Start of Block
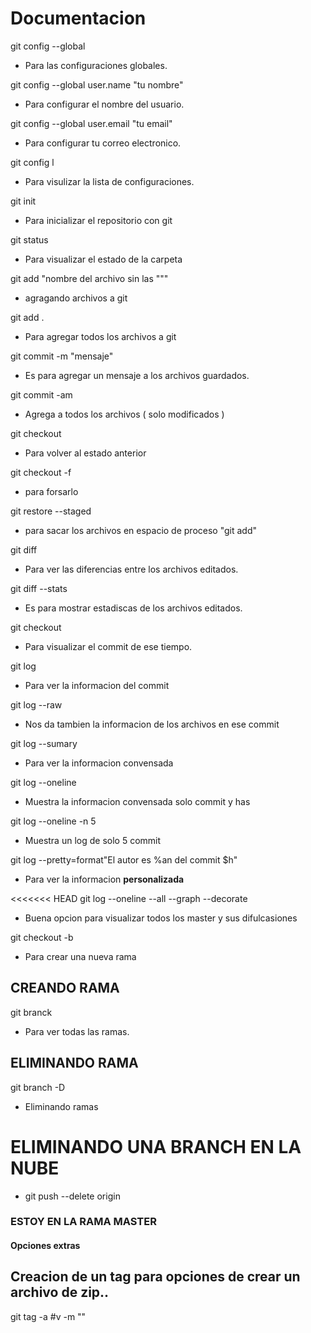 # Documentacion

git config --global
- Para las configuraciones globales.

git config --global user.name "tu nombre"
- Para configurar el nombre del usuario.

git config --global user.email "tu email"
- Para configurar tu correo electronico.

git config l
- Para visulizar la lista de configuraciones.

git init 
- Para inicializar el repositorio con git

git status
- Para visualizar el estado de la carpeta
  
git add "nombre del archivo sin las """
- agragando archivos a git


git add .
- Para agregar todos los archivos a git

git commit -m "mensaje"
- Es para agregar un mensaje a los archivos guardados.

git commit -am 
- Agrega a todos los archivos ( solo modificados )

git checkout 
- Para volver al estado anterior 

git checkout -f
- para forsarlo


git restore --staged
- para sacar los archivos en espacio de proceso "git add"
  
git diff
- Para ver las diferencias entre los archivos editados.

git diff --stats
- Es para mostrar estadiscas de los archivos editados.

git checkout <numero del commit>
- Para visualizar el commit de ese tiempo.

git log 
- Para ver la informacion del commit

git log --raw
- Nos da tambien la informacion de los archivos en ese commit

git log --sumary
- Para ver la informacion convensada

git log --oneline
- Muestra la informacion convensada solo commit y has

git log --oneline -n 5
- Muestra un log de solo 5 commit

git log --pretty=format"El autor es %an del commit $h"
- Para ver la informacion **personalizada**

<<<<<<< HEAD
git log --oneline --all --graph --decorate
- Buena opcion para visualizar todos los master y sus difulcasiones
  

git checkout -b 
- Para crear una nueva rama
## CREANDO RAMA
git branck
- Para ver todas las ramas.

## ELIMINANDO RAMA
git branch -D
- Eliminando ramas

# ELIMINANDO UNA BRANCH EN LA NUBE
- git push --delete origin

### ESTOY EN LA RAMA MASTER

#### Opciones extras

## Creacion de un tag para opciones de crear un archivo de zip..


git tag -a #v -m ""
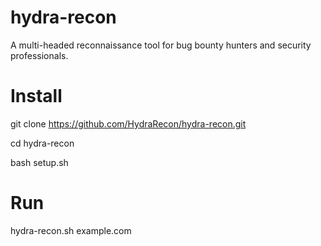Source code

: # hydra-recon
A multi-headed reconnaissance tool for bug bounty hunters and security professionals.

# Install
git clone https://github.com/HydraRecon/hydra-recon.git

cd hydra-recon

bash setup.sh

# Run
hydra-recon.sh example.com
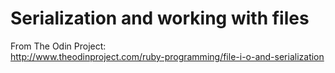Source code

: # Serialization and working with files

From The Odin Project:<br>
http://www.theodinproject.com/ruby-programming/file-i-o-and-serialization
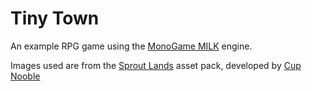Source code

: # Tiny Town

An example RPG game using the [MonoGame MILK](https://github.com/rik-cross/monogame-milk) engine.

Images used are from the [Sprout Lands](https://cupnooble.itch.io/sprout-lands-asset-pack) asset pack, developed by [Cup Nooble](https://cupnooble.itch.io/)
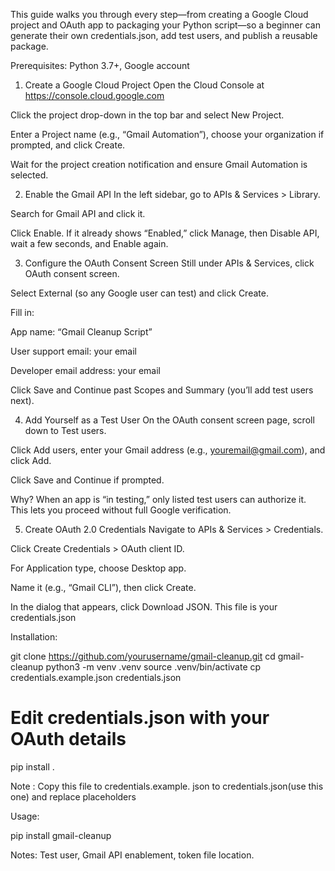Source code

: This guide walks you through every step—from creating a Google Cloud project and OAuth app to packaging your Python script—so a beginner can generate their own credentials.json, add test users, and publish a reusable package.

Prerequisites: Python 3.7+, Google account

1. Create a Google Cloud Project
Open the Cloud Console at https://console.cloud.google.com

Click the project drop-down in the top bar and select New Project.

Enter a Project name (e.g., “Gmail Automation”), choose your organization if prompted, and click Create.

Wait for the project creation notification and ensure Gmail Automation is selected.

2. Enable the Gmail API
In the left sidebar, go to APIs & Services > Library.

Search for Gmail API and click it.

Click Enable. If it already shows “Enabled,” click Manage, then Disable API, wait a few seconds, and Enable again.

3. Configure the OAuth Consent Screen
Still under APIs & Services, click OAuth consent screen.

Select External (so any Google user can test) and click Create.

Fill in:

App name: “Gmail Cleanup Script”

User support email: your email

Developer email address: your email

Click Save and Continue past Scopes and Summary (you’ll add test users next).

4. Add Yourself as a Test User
On the OAuth consent screen page, scroll down to Test users.

Click Add users, enter your Gmail address (e.g., youremail@gmail.com), and click Add.

Click Save and Continue if prompted.

Why?
When an app is “in testing,” only listed test users can authorize it. This lets you proceed without full Google verification.

5. Create OAuth 2.0 Credentials
Navigate to APIs & Services > Credentials.

Click Create Credentials > OAuth client ID.

For Application type, choose Desktop app.

Name it (e.g., “Gmail CLI”), then click Create.

In the dialog that appears, click Download JSON. This file is your credentials.json


Installation:

git clone https://github.com/yourusername/gmail-cleanup.git
cd gmail-cleanup
python3 -m venv .venv
source .venv/bin/activate
cp credentials.example.json credentials.json
# Edit credentials.json with your OAuth details
pip install .

Note : Copy this file to credentials.example. json to credentials.json(use this one) and replace placeholders

Usage:

pip install gmail-cleanup

Notes: Test user, Gmail API enablement, token file location.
End of Block
In how many lines of the material does the word "configurar" appear? Give only the number.

2